In this lecture we will study Network Coding and Edge Connectivity.
\section{Edge Connectivity}
Define the $s\hyp t$ edge-connectivity to be the number of disjoint paths from $s$ to $t$. Note that this is the same as the size of the $s\hyp t$ min-cut, which we will denote as $C_{s,t}$. Today, we will study $s\hyp t$ edge-connectivity on DAGs, or Directed Acyclic Graphs.
Naively, we can use the Ford-Fulkerson algorithm, where we greedily choose paths at each step, flipping those paths that we used to move from $s$ to $t$. This achieves $O(md)$ time, where $m$ is the number of edges, and $d$ is the max flow from $s$ to $t$.
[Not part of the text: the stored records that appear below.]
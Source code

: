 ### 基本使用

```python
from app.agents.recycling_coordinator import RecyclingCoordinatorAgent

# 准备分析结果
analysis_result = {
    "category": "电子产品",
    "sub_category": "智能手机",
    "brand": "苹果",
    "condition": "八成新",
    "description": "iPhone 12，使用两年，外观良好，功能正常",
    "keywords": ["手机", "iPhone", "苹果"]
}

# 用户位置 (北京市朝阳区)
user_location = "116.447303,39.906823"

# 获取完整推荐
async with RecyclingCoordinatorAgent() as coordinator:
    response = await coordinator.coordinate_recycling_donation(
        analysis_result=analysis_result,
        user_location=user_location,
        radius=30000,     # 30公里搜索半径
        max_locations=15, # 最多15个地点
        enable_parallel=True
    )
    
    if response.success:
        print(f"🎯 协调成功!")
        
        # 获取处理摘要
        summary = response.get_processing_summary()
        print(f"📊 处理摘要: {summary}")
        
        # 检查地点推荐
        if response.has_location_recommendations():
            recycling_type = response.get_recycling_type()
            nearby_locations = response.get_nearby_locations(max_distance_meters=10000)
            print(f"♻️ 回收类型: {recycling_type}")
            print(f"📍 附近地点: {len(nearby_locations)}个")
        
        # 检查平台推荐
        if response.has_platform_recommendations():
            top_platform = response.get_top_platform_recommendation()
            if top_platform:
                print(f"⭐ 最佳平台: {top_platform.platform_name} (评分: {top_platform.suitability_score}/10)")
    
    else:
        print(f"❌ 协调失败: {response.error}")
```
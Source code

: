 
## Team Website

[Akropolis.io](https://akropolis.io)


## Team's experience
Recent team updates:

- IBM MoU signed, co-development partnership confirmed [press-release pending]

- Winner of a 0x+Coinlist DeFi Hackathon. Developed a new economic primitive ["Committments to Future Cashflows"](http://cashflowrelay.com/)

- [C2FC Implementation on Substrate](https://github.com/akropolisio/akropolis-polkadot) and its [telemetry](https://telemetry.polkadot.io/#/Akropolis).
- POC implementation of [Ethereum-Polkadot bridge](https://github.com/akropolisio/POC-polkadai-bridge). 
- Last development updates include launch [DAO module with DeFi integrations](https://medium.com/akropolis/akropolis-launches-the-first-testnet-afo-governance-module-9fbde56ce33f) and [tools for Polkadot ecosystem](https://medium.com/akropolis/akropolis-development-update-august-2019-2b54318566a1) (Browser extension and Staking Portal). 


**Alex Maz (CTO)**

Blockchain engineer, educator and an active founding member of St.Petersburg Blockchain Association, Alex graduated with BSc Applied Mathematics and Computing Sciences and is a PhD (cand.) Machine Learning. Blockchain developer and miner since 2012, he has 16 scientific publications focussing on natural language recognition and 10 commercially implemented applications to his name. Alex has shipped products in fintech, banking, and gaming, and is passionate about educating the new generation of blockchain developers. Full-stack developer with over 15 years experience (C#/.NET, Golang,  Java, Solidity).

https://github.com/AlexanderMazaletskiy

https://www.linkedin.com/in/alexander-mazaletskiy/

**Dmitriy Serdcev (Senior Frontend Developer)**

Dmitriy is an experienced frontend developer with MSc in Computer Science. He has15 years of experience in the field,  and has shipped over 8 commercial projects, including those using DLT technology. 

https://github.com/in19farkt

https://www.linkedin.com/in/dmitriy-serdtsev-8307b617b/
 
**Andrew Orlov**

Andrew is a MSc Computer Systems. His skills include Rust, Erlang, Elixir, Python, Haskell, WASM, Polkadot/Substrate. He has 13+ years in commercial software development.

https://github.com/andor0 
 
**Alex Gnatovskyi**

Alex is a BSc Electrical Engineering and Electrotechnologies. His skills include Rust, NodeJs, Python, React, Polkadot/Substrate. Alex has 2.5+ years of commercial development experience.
Suppose we are interested in the following two variants of this problem: all-pairs and single-source edge-connectivity. Then, using the algorithm described above, we can achieve $O(mdn^2)$ and $O(mdn)$ time, respectively, where $n$ is the number of vertices and $m$ and $d$ are as above. (Note: we can replace $d$ by any quantity that upper bounds the max flow, for example, the maximum vertex degree.)
Can we improve? We claim that we can achieve single-source edge-connectivity in $O(md^2)$. (Due to Cheung, Lau, and Leung, 2011). In fact, we can achieve acyclic, single-source edge-connectivity in $O(md^{\omega - 1})$ and all-pairs (not necessarily acyclic) in $O(m^\omega)$, where $\omega$ is the time complexity of matrix multiplication; we upper bound this by 3 to make the first claim.
The idea behind this analysis is to relate the edge-connectivity problem to network coding.
\section{Network Coding}
\subsection{Introduction}
In each time step, each node can send one ``packet'' of information, and each edge is capable of transmitting one ``packet.'' Say that we have the following graph, and $s_1, s_2$ have messages $A, B$ respectively, which they want to send to $t_1$ and $t_2$. Our objective will be to saturate the edges of the min-cut, since those are our ``bottlenecks.'' We can be clever by sending $A$ along the top path, $B$ along the bottom path, and $A \oplus B$ along the middle path, and decoding $B, A$ at $t_1, t_2$, respectively, using $A \oplus B$.
\begin{center}
\includegraphics[width=0.6\linewidth]{network_coding.pdf}
\end{center}
Suppose that we now want to send a message from $s_1$ to $t_1$, and another from $s_2$ to $t_2$. Then we can send $\frac{2}{3}$ of each source's message to the non-shared branch and $\frac{1}{3}$ to the shared branch, achieving $\frac{1}{2}\ell$ bits communicated per round.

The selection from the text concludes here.